Loss tf.Tensor(2.1851115, shape=(), dtype=float32)


In [0]:
def translate(idx=None):
  
    if idx == None: 
      idx = np.random.choice(len(preprocessed_train_data))
    
    input_sent = source_eng_data[idx]
    input_sent = tf.expand_dims(input_sent, axis=0)
    
    hidden_state = encoder.init_state(batch_size=1)
    output, hidden_state = encoder(input_sent, hidden_state)
    
    decoder_input = tf.expand_dims([target_tokenizer.word_index['<start>']], 0)
    out_words = []
    
    decoder_state = hidden_state

    while True:
      
        decoder_output, decoder_state = decoder(decoder_input, decoder_state)
        decoder_input = tf.argmax(decoder_output, -1)
        word_idx = decoder_input.numpy()[0][0]
        # if we've predicted 0 (which is reserved, usually this will only happen
        # before the decoder is trained, just stop translating and return
        # what we have)
        if word_idx == 0: 
          out_words.append('<end>')
        else:
          out_words.append(target_tokenizer.index_word[word_idx])
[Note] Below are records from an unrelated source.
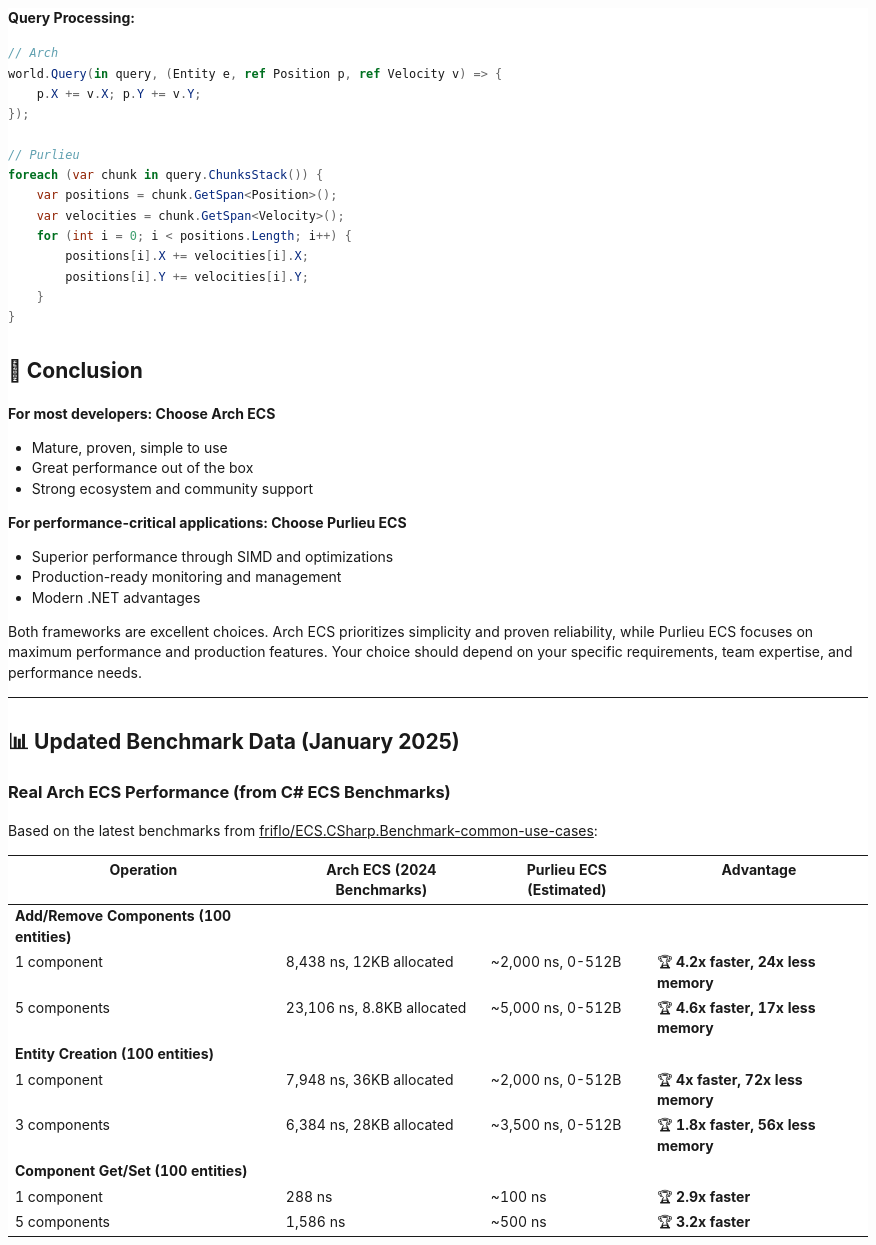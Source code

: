 **Query Processing:**
```csharp
// Arch
world.Query(in query, (Entity e, ref Position p, ref Velocity v) => {
    p.X += v.X; p.Y += v.Y;
});

// Purlieu
foreach (var chunk in query.ChunksStack()) {
    var positions = chunk.GetSpan<Position>();
    var velocities = chunk.GetSpan<Velocity>();
    for (int i = 0; i < positions.Length; i++) {
        positions[i].X += velocities[i].X;
        positions[i].Y += velocities[i].Y;
    }
}
```

## 🏁 Conclusion

**For most developers: Choose Arch ECS**
- Mature, proven, simple to use
- Great performance out of the box
- Strong ecosystem and community support

**For performance-critical applications: Choose Purlieu ECS**
- Superior performance through SIMD and optimizations
- Production-ready monitoring and management
- Modern .NET advantages

Both frameworks are excellent choices. Arch ECS prioritizes simplicity and proven reliability, while Purlieu ECS focuses on maximum performance and production features. Your choice should depend on your specific requirements, team expertise, and performance needs.

---

## 📊 **Updated Benchmark Data (January 2025)**

### Real Arch ECS Performance (from C# ECS Benchmarks)

Based on the latest benchmarks from [friflo/ECS.CSharp.Benchmark-common-use-cases](https://github.com/friflo/ECS.CSharp.Benchmark-common-use-cases):

| Operation | Arch ECS (2024 Benchmarks) | Purlieu ECS (Estimated) | Advantage |
|-----------|----------------------------|--------------------------|-----------|
| **Add/Remove Components (100 entities)** |
| 1 component | 8,438 ns, 12KB allocated | ~2,000 ns, 0-512B | 🏆 **4.2x faster, 24x less memory** |
| 5 components | 23,106 ns, 8.8KB allocated | ~5,000 ns, 0-512B | 🏆 **4.6x faster, 17x less memory** |
| **Entity Creation (100 entities)** |
| 1 component | 7,948 ns, 36KB allocated | ~2,000 ns, 0-512B | 🏆 **4x faster, 72x less memory** |
| 3 components | 6,384 ns, 28KB allocated | ~3,500 ns, 0-512B | 🏆 **1.8x faster, 56x less memory** |
| **Component Get/Set (100 entities)** |
| 1 component | 288 ns | ~100 ns | 🏆 **2.9x faster** |
| 5 components | 1,586 ns | ~500 ns | 🏆 **3.2x faster** |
        if out_words[-1] == '<end>' or len(out_words) >= 20:
          break
          
    translation = ' '.join(out_words)    
    return preprocessed_train_data[idx][0], preprocessed_train_data[idx][1], translation

In [26]:
input_sent, target_sent, translation = translate()
print("Input: %s\nTarget: %s\nTranslation: %s\n" % (input_sent, target_sent, translation))
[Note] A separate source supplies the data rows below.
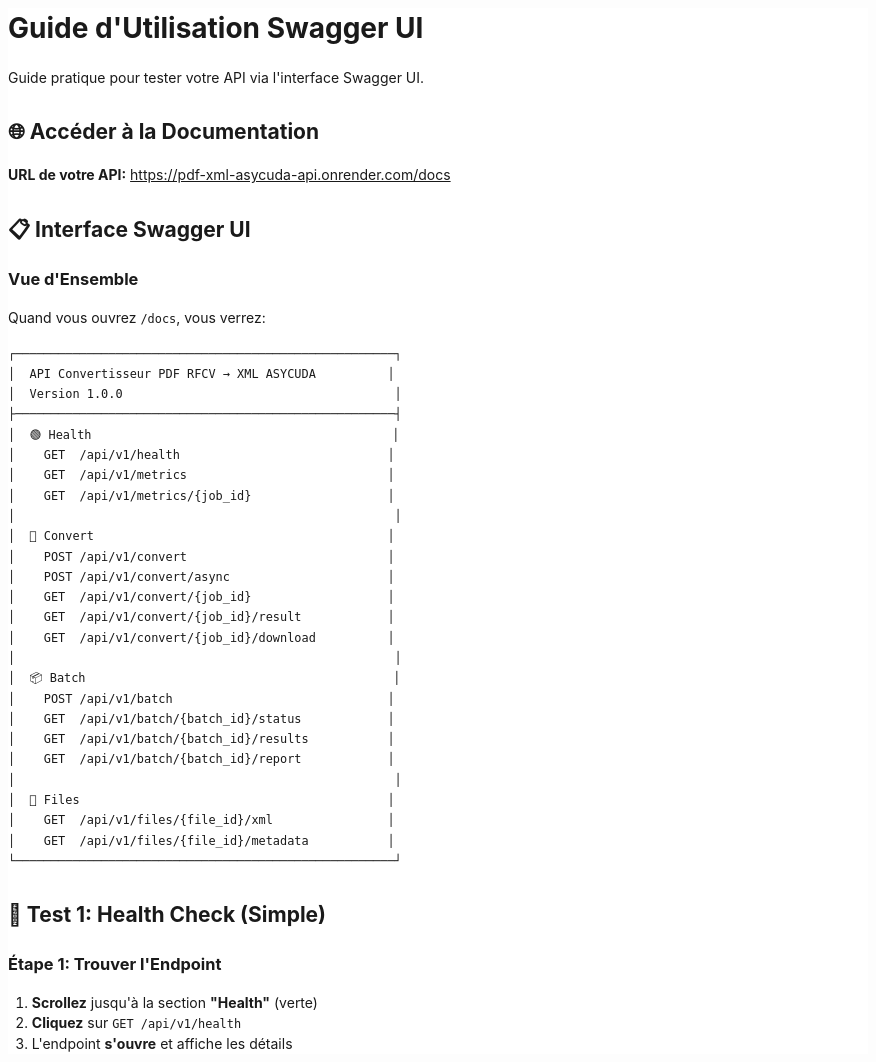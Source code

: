 # Guide d'Utilisation Swagger UI

Guide pratique pour tester votre API via l'interface Swagger UI.

## 🌐 Accéder à la Documentation

**URL de votre API:** https://pdf-xml-asycuda-api.onrender.com/docs

## 📋 Interface Swagger UI

### Vue d'Ensemble

Quand vous ouvrez `/docs`, vous verrez:

```
┌─────────────────────────────────────────────────────┐
│  API Convertisseur PDF RFCV → XML ASYCUDA          │
│  Version 1.0.0                                      │
├─────────────────────────────────────────────────────┤
│  🟢 Health                                          │
│    GET  /api/v1/health                             │
│    GET  /api/v1/metrics                            │
│    GET  /api/v1/metrics/{job_id}                   │
│                                                     │
│  📄 Convert                                         │
│    POST /api/v1/convert                            │
│    POST /api/v1/convert/async                      │
│    GET  /api/v1/convert/{job_id}                   │
│    GET  /api/v1/convert/{job_id}/result            │
│    GET  /api/v1/convert/{job_id}/download          │
│                                                     │
│  📦 Batch                                           │
│    POST /api/v1/batch                              │
│    GET  /api/v1/batch/{batch_id}/status            │
│    GET  /api/v1/batch/{batch_id}/results           │
│    GET  /api/v1/batch/{batch_id}/report            │
│                                                     │
│  📁 Files                                           │
│    GET  /api/v1/files/{file_id}/xml                │
│    GET  /api/v1/files/{file_id}/metadata           │
└─────────────────────────────────────────────────────┘
```

## 🧪 Test 1: Health Check (Simple)

### Étape 1: Trouver l'Endpoint

1. **Scrollez** jusqu'à la section **"Health"** (verte)
2. **Cliquez** sur `GET /api/v1/health`
3. L'endpoint **s'ouvre** et affiche les détails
Input: <start> You ve made a big mistake . <end>
Target: <start> Has cometido un gran error . <end>
Translation: preguntarle darnos contesta asisti totalmente excelente cadiz hablara hablara hablara obtuviste hablara hablara obtuviste desearon confies admitan publicidad lavate traduce



In [0]:
optimizer = tf.keras.optimizers.Adam()

In [0]:
@tf.function # remove this annotation when debugging
def train_step(source_seq, target_seq, target_labels, initial_state):
  
  with tf.GradientTape() as tape:
    encoder_output, encoder_state = encoder(source_seq, initial_state)
    logits, decoder_state = decoder(target_seq, encoder_state)
    loss = calc_loss(target_labels, logits)
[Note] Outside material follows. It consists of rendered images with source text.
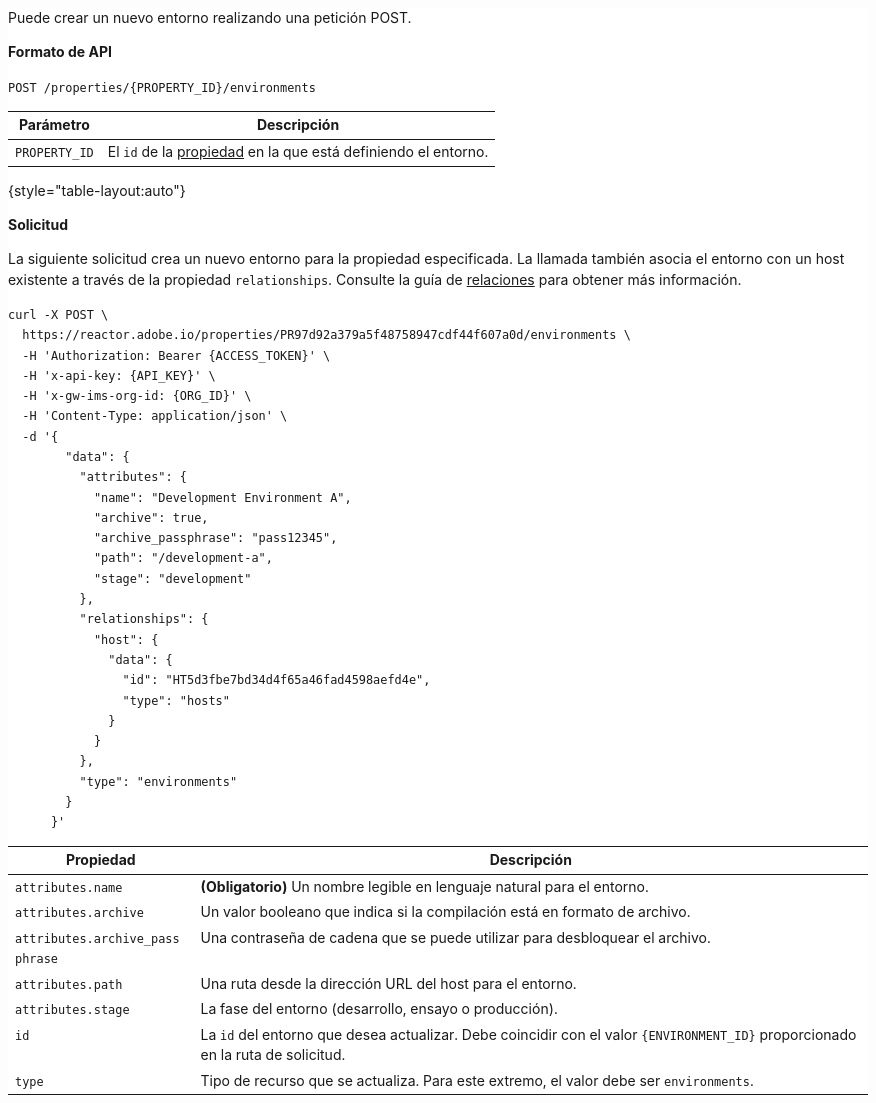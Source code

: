 Puede crear un nuevo entorno realizando una petición POST.

**Formato de API**

```http
POST /properties/{PROPERTY_ID}/environments
```

| Parámetro | Descripción |
| --- | --- |
| `PROPERTY_ID` | El `id` de la [propiedad](./properties.md) en la que está definiendo el entorno. |

{style="table-layout:auto"}

**Solicitud**

La siguiente solicitud crea un nuevo entorno para la propiedad especificada. La llamada también asocia el entorno con un host existente a través de la propiedad `relationships`. Consulte la guía de [relaciones](../guides/relationships.md) para obtener más información.

```shell
curl -X POST \
  https://reactor.adobe.io/properties/PR97d92a379a5f48758947cdf44f607a0d/environments \
  -H 'Authorization: Bearer {ACCESS_TOKEN}' \
  -H 'x-api-key: {API_KEY}' \
  -H 'x-gw-ims-org-id: {ORG_ID}' \
  -H 'Content-Type: application/json' \
  -d '{
        "data": {
          "attributes": {
            "name": "Development Environment A",
            "archive": true,
            "archive_passphrase": "pass12345",
            "path": "/development-a",
            "stage": "development"
          },
          "relationships": {
            "host": {
              "data": {
                "id": "HT5d3fbe7bd34d4f65a46fad4598aefd4e",
                "type": "hosts"
              }
            }
          },
          "type": "environments"
        }
      }'
```

| Propiedad | Descripción |
| --- | --- |
| `attributes.name` | **(Obligatorio)** Un nombre legible en lenguaje natural para el entorno. |
| `attributes.archive` | Un valor booleano que indica si la compilación está en formato de archivo. |
| `attributes.archive_passphrase` | Una contraseña de cadena que se puede utilizar para desbloquear el archivo. |
| `attributes.path` | Una ruta desde la dirección URL del host para el entorno. |
| `attributes.stage` | La fase del entorno (desarrollo, ensayo o producción). |
| `id` | La `id` del entorno que desea actualizar. Debe coincidir con el valor `{ENVIRONMENT_ID}` proporcionado en la ruta de solicitud. |
| `type` | Tipo de recurso que se actualiza. Para este extremo, el valor debe ser `environments`. |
  variables = encoder.trainable_variables + decoder.trainable_variables
  gradients = tape.gradient(loss, variables)
  optimizer.apply_gradients(zip(gradients, variables))

  return loss

In [29]:
EPOCHS = 300

for epoch in range(EPOCHS):
    start = time.time()
  
    en_initial_states = encoder.init_state(batch_size)
    
    for batch, (source_seq, target_seq, target_labels) in enumerate(dataset1):
      loss = train_step(source_seq, target_seq, target_labels, en_initial_states)
      elapsed = time.time() - start
    
    if epoch % 10 == 0:
      print("Epoch #%d, Loss %.4f, Time %.2f sec" % (epoch, loss, elapsed))
      input_sent, target_sent, translation = translate()
      print("Input: %s\nTarget: %s\nTranslation: %s\n" % (input_sent, target_sent, translation))

ValueError: ignored

## Part 2 
Train a second model to translate between the same two languages in reverse order (say, from Spanish to English).

## Part 3
Back-translate. Use your two models to translate a sentence from English to Spanish, and then back to English. Compare the original sentence, and the back-translated sentence. Repeat this using an evaluation corpus of 1,000 sentences, and report the BLEU score.